The New Economics Foundation, a British “do tank,” as opposed to a think tank—they pride themselves on developing and promoting people-centered economic solutions respecting quality of life and environmental limits—explains the power of buying local in the Money Trail, a recent publication. Justin Sacks, author of this publication, uses a simple analogy to explain some complex economic relationships. According to Sacks, to understand a local economy, imagine a leaky bucket. The bucket contains water representing all the money businesses, organizations and individuals in a community have to use. As long as money is changing hands among members of the community, it stays in the bucket. That is, it stays until it leaks out the holes. Leaks represent money exiting the community through expenditures made to entities outside the local economy.

Using this analogy, it’s easy to see that there are two ways to fill the bucket—pour money in faster or plug the leaks.
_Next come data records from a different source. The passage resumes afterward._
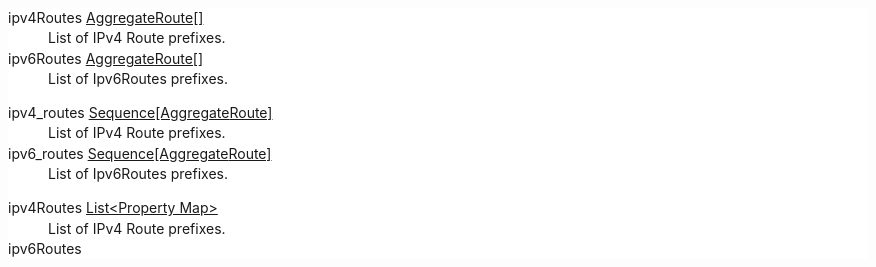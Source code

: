 <div>
<pulumi-choosable type="language" values="javascript,typescript">
<dl class="resources-properties"><dt class="property-optional"
            title="Optional">
        <span id="ipv4routes_nodejs">
<a data-swiftype-name="resource-property" data-swiftype-type="text" href="#ipv4routes_nodejs" style="color: inherit; text-decoration: inherit;">ipv4Routes</a>
</span>
        <span class="property-indicator"></span>
        <span class="property-type"><a href="#aggregateroute">Aggregate<wbr>Route[]</a></span>
    </dt>
    <dd>List of IPv4 Route prefixes.</dd><dt class="property-optional"
            title="Optional">
        <span id="ipv6routes_nodejs">
<a data-swiftype-name="resource-property" data-swiftype-type="text" href="#ipv6routes_nodejs" style="color: inherit; text-decoration: inherit;">ipv6Routes</a>
</span>
        <span class="property-indicator"></span>
        <span class="property-type"><a href="#aggregateroute">Aggregate<wbr>Route[]</a></span>
    </dt>
    <dd>List of Ipv6Routes prefixes.</dd></dl>
</pulumi-choosable>
</div>

<div>
<pulumi-choosable type="language" values="python">
<dl class="resources-properties"><dt class="property-optional"
            title="Optional">
        <span id="ipv4_routes_python">
<a data-swiftype-name="resource-property" data-swiftype-type="text" href="#ipv4_routes_python" style="color: inherit; text-decoration: inherit;">ipv4_<wbr>routes</a>
</span>
        <span class="property-indicator"></span>
        <span class="property-type"><a href="#aggregateroute">Sequence[Aggregate<wbr>Route]</a></span>
    </dt>
    <dd>List of IPv4 Route prefixes.</dd><dt class="property-optional"
            title="Optional">
        <span id="ipv6_routes_python">
<a data-swiftype-name="resource-property" data-swiftype-type="text" href="#ipv6_routes_python" style="color: inherit; text-decoration: inherit;">ipv6_<wbr>routes</a>
</span>
        <span class="property-indicator"></span>
        <span class="property-type"><a href="#aggregateroute">Sequence[Aggregate<wbr>Route]</a></span>
    </dt>
    <dd>List of Ipv6Routes prefixes.</dd></dl>
</pulumi-choosable>
</div>

<div>
<pulumi-choosable type="language" values="yaml">
<dl class="resources-properties"><dt class="property-optional"
            title="Optional">
        <span id="ipv4routes_yaml">
<a data-swiftype-name="resource-property" data-swiftype-type="text" href="#ipv4routes_yaml" style="color: inherit; text-decoration: inherit;">ipv4Routes</a>
</span>
        <span class="property-indicator"></span>
        <span class="property-type"><a href="#aggregateroute">List&lt;Property Map&gt;</a></span>
    </dt>
    <dd>List of IPv4 Route prefixes.</dd><dt class="property-optional"
            title="Optional">
        <span id="ipv6routes_yaml">
<a data-swiftype-name="resource-property" data-swiftype-type="text" href="#ipv6routes_yaml" style="color: inherit; text-decoration: inherit;">ipv6Routes</a>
On the whole, wealthy communities have lots more water pouring into their communal buckets; less well-off communities have less. But the main difference between a prospering and an impoverished community is related to how quickly the bucket loses water through the leaky places.

The New Economics Foundation recently developed a simple tool for measuring the vitality of a local economy. Called the LM3, or local multiplier 3, this indicator illustrates the flow of money through a community. In doing so, it demonstrates for people and organizations how they can change spending behaviors to improve the local economy. Finally, and perhaps most importantly, it encourages people, organizations and businesses to use their existing expenditures to strengthen their community by creating new linkages among members.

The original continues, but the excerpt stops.